(Saved data entries)
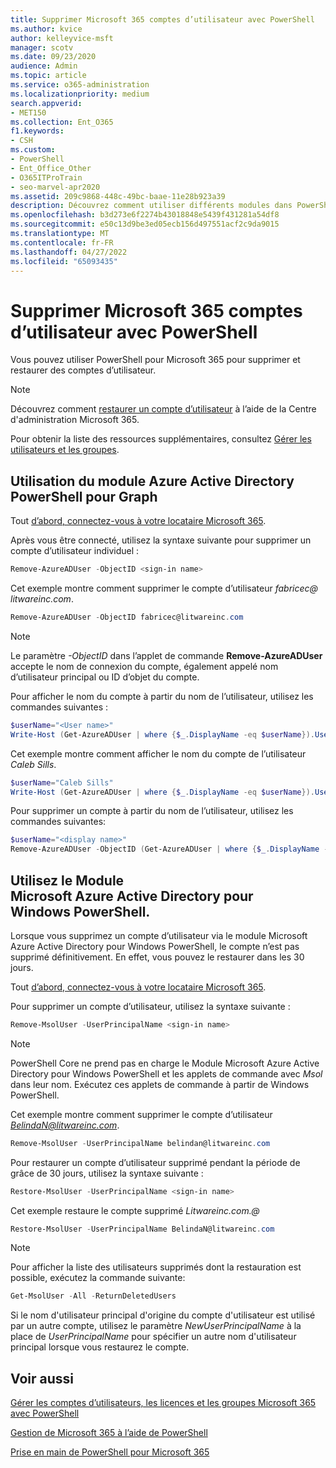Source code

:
 ```yaml
---
title: Supprimer Microsoft 365 comptes d’utilisateur avec PowerShell
ms.author: kvice
author: kelleyvice-msft
manager: scotv
ms.date: 09/23/2020
audience: Admin
ms.topic: article
ms.service: o365-administration
ms.localizationpriority: medium
search.appverid:
- MET150
ms.collection: Ent_O365
f1.keywords:
- CSH
ms.custom:
- PowerShell
- Ent_Office_Other
- O365ITProTrain
- seo-marvel-apr2020
ms.assetid: 209c9868-448c-49bc-baae-11e28b923a39
description: Découvrez comment utiliser différents modules dans PowerShell pour supprimer Microsoft 365 comptes d’utilisateur.
ms.openlocfilehash: b3d273e6f2274b43018848e5439f431281a54df8
ms.sourcegitcommit: e50c13d9be3ed05ecb156d497551acf2c9da9015
ms.translationtype: MT
ms.contentlocale: fr-FR
ms.lasthandoff: 04/27/2022
ms.locfileid: "65093435"
---
```

# <a name="delete-microsoft-365-user-accounts-with-powershell"></a>Supprimer Microsoft 365 comptes d’utilisateur avec PowerShell

Vous pouvez utiliser PowerShell pour Microsoft 365 pour supprimer et restaurer des comptes d’utilisateur.

>[!Note]
>Découvrez comment [restaurer un compte d’utilisateur](../admin/add-users/restore-user.md) à l’aide de la Centre d'administration Microsoft 365.
>
>Pour obtenir la liste des ressources supplémentaires, consultez [Gérer les utilisateurs et les groupes](/admin).
>   
   
## <a name="use-the-azure-active-directory-powershell-for-graph-module"></a>Utilisation du module Azure Active Directory PowerShell pour Graph

Tout [d’abord, connectez-vous à votre locataire Microsoft 365](connect-to-microsoft-365-powershell.md#connect-with-the-azure-active-directory-powershell-for-graph-module).

Après vous être connecté, utilisez la syntaxe suivante pour supprimer un compte d’utilisateur individuel :
  
```powershell
Remove-AzureADUser -ObjectID <sign-in name>
```

Cet exemple montre comment supprimer le compte d’utilisateur *fabricec\@ litwareinc.com*.
  
```powershell
Remove-AzureADUser -ObjectID fabricec@litwareinc.com
```

> [!NOTE]
> Le paramètre *-ObjectID* dans l’applet de commande **Remove-AzureADUser** accepte le nom de connexion du compte, également appelé nom d’utilisateur principal ou ID d’objet du compte.
  
Pour afficher le nom du compte à partir du nom de l’utilisateur, utilisez les commandes suivantes :
  
```powershell
$userName="<User name>"
Write-Host (Get-AzureADUser | where {$_.DisplayName -eq $userName}).UserPrincipalName
```

Cet exemple montre comment afficher le nom du compte de l’utilisateur *Caleb Sills*.
  
```powershell
$userName="Caleb Sills"
Write-Host (Get-AzureADUser | where {$_.DisplayName -eq $userName}).UserPrincipalName
```

Pour supprimer un compte à partir du nom de l’utilisateur, utilisez les commandes suivantes:
  
```powershell
$userName="<display name>"
Remove-AzureADUser -ObjectID (Get-AzureADUser | where {$_.DisplayName -eq $userName}).UserPrincipalName
```

## <a name="use-the-microsoft-azure-active-directory-module-for-windows-powershell"></a>Utilisez le Module Microsoft Azure Active Directory pour Windows PowerShell.

Lorsque vous supprimez un compte d’utilisateur via le module Microsoft Azure Active Directory pour Windows PowerShell, le compte n’est pas supprimé définitivement. En effet, vous pouvez le restaurer dans les 30 jours.

Tout [d’abord, connectez-vous à votre locataire Microsoft 365](connect-to-microsoft-365-powershell.md#connect-with-the-microsoft-azure-active-directory-module-for-windows-powershell).

Pour supprimer un compte d’utilisateur, utilisez la syntaxe suivante :
  
```powershell
Remove-MsolUser -UserPrincipalName <sign-in name>
```

>[!Note]
>PowerShell Core ne prend pas en charge le Module Microsoft Azure Active Directory pour Windows PowerShell et les applets de commande avec *Msol* dans leur nom. Exécutez ces applets de commande à partir de Windows PowerShell.
>

Cet exemple montre comment supprimer le compte d’utilisateur *BelindaN@litwareinc.com*.
  
```powershell
Remove-MsolUser -UserPrincipalName belindan@litwareinc.com
```

Pour restaurer un compte d’utilisateur supprimé pendant la période de grâce de 30 jours, utilisez la syntaxe suivante :
  
```powershell
Restore-MsolUser -UserPrincipalName <sign-in name>
```

Cet exemple restaure le compte supprimé *Litwareinc.com.\@*
  
```powershell
Restore-MsolUser -UserPrincipalName BelindaN@litwareinc.com
```

>[!Note]
> Pour afficher la liste des utilisateurs supprimés dont la restauration est possible, exécutez la commande suivante:
>    
> ```powershell
> Get-MsolUser -All -ReturnDeletedUsers
> ```
>
> Si le nom d'utilisateur principal d'origine du compte d'utilisateur est utilisé par un autre compte, utilisez le paramètre _NewUserPrincipalName_ à la place de _UserPrincipalName_ pour spécifier un autre nom d'utilisateur principal lorsque vous restaurez le compte.


## <a name="see-also"></a>Voir aussi

[Gérer les comptes d’utilisateurs, les licences et les groupes Microsoft 365 avec PowerShell](manage-user-accounts-and-licenses-with-microsoft-365-powershell.md)
  
[Gestion de Microsoft 365 à l’aide de PowerShell](manage-microsoft-365-with-microsoft-365-powershell.md)
  
[Prise en main de PowerShell pour Microsoft 365](getting-started-with-microsoft-365-powershell.md)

● **What to do**
Could you restate every record above word for word, dropping the pictures?

● **Solution for this task**
Source code

:
 ```yaml
---
title: Supprimer Microsoft 365 comptes d’utilisateur avec PowerShell
ms.author: kvice
author: kelleyvice-msft
manager: scotv
ms.date: 09/23/2020
audience: Admin
ms.topic: article
ms.service: o365-administration
ms.localizationpriority: medium
search.appverid:
- MET150
ms.collection: Ent_O365
f1.keywords:
- CSH
ms.custom:
- PowerShell
- Ent_Office_Other
- O365ITProTrain
- seo-marvel-apr2020
ms.assetid: 209c9868-448c-49bc-baae-11e28b923a39
description: Découvrez comment utiliser différents modules dans PowerShell pour supprimer Microsoft 365 comptes d’utilisateur.
ms.openlocfilehash: b3d273e6f2274b43018848e5439f431281a54df8
ms.sourcegitcommit: e50c13d9be3ed05ecb156d497551acf2c9da9015
ms.translationtype: MT
ms.contentlocale: fr-FR
ms.lasthandoff: 04/27/2022
ms.locfileid: "65093435"
---
```

# <a name="delete-microsoft-365-user-accounts-with-powershell"></a>Supprimer Microsoft 365 comptes d’utilisateur avec PowerShell

Vous pouvez utiliser PowerShell pour Microsoft 365 pour supprimer et restaurer des comptes d’utilisateur.

>[!Note]
>Découvrez comment [restaurer un compte d’utilisateur](../admin/add-users/restore-user.md) à l’aide de la Centre d'administration Microsoft 365.
>
>Pour obtenir la liste des ressources supplémentaires, consultez [Gérer les utilisateurs et les groupes](/admin).
>   
   
## <a name="use-the-azure-active-directory-powershell-for-graph-module"></a>Utilisation du module Azure Active Directory PowerShell pour Graph

Tout [d’abord, connectez-vous à votre locataire Microsoft 365](connect-to-microsoft-365-powershell.md#connect-with-the-azure-active-directory-powershell-for-graph-module).

Après vous être connecté, utilisez la syntaxe suivante pour supprimer un compte d’utilisateur individuel :
  
```powershell
Remove-AzureADUser -ObjectID <sign-in name>
```

Cet exemple montre comment supprimer le compte d’utilisateur *fabricec\@ litwareinc.com*.
  
```powershell
Remove-AzureADUser -ObjectID fabricec@litwareinc.com
```

> [!NOTE]
> Le paramètre *-ObjectID* dans l’applet de commande **Remove-AzureADUser** accepte le nom de connexion du compte, également appelé nom d’utilisateur principal ou ID d’objet du compte.
  
Pour afficher le nom du compte à partir du nom de l’utilisateur, utilisez les commandes suivantes :
  
```powershell
$userName="<User name>"
Write-Host (Get-AzureADUser | where {$_.DisplayName -eq $userName}).UserPrincipalName
```

Cet exemple montre comment afficher le nom du compte de l’utilisateur *Caleb Sills*.
  
```powershell
$userName="Caleb Sills"
Write-Host (Get-AzureADUser | where {$_.DisplayName -eq $userName}).UserPrincipalName
```

Pour supprimer un compte à partir du nom de l’utilisateur, utilisez les commandes suivantes:
  
```powershell
$userName="<display name>"
Remove-AzureADUser -ObjectID (Get-AzureADUser | where {$_.DisplayName -eq $userName}).UserPrincipalName
```

## <a name="use-the-microsoft-azure-active-directory-module-for-windows-powershell"></a>Utilisez le Module Microsoft Azure Active Directory pour Windows PowerShell.

Lorsque vous supprimez un compte d’utilisateur via le module Microsoft Azure Active Directory pour Windows PowerShell, le compte n’est pas supprimé définitivement. En effet, vous pouvez le restaurer dans les 30 jours.

Tout [d’abord, connectez-vous à votre locataire Microsoft 365](connect-to-microsoft-365-powershell.md#connect-with-the-microsoft-azure-active-directory-module-for-windows-powershell).

Pour supprimer un compte d’utilisateur, utilisez la syntaxe suivante :
  
```powershell
Remove-MsolUser -UserPrincipalName <sign-in name>
```

>[!Note]
>PowerShell Core ne prend pas en charge le Module Microsoft Azure Active Directory pour Windows PowerShell et les applets de commande avec *Msol* dans leur nom. Exécutez ces applets de commande à partir de Windows PowerShell.
>

Cet exemple montre comment supprimer le compte d’utilisateur *BelindaN@litwareinc.com*.
  
```powershell
Remove-MsolUser -UserPrincipalName belindan@litwareinc.com
```

Pour restaurer un compte d’utilisateur supprimé pendant la période de grâce de 30 jours, utilisez la syntaxe suivante :
  
```powershell
Restore-MsolUser -UserPrincipalName <sign-in name>
```

Cet exemple restaure le compte supprimé *Litwareinc.com.\@*
  
```powershell
Restore-MsolUser -UserPrincipalName BelindaN@litwareinc.com
```

>[!Note]
> Pour afficher la liste des utilisateurs supprimés dont la restauration est possible, exécutez la commande suivante:
>    
> ```powershell
> Get-MsolUser -All -ReturnDeletedUsers
> ```
>
> Si le nom d'utilisateur principal d'origine du compte d'utilisateur est utilisé par un autre compte, utilisez le paramètre _NewUserPrincipalName_ à la place de _UserPrincipalName_ pour spécifier un autre nom d'utilisateur principal lorsque vous restaurez le compte.


## <a name="see-also"></a>Voir aussi

[Gérer les comptes d’utilisateurs, les licences et les groupes Microsoft 365 avec PowerShell](manage-user-accounts-and-licenses-with-microsoft-365-powershell.md)
  
[Gestion de Microsoft 365 à l’aide de PowerShell](manage-microsoft-365-with-microsoft-365-powershell.md)
  
[Prise en main de PowerShell pour Microsoft 365](getting-started-with-microsoft-365-powershell.md)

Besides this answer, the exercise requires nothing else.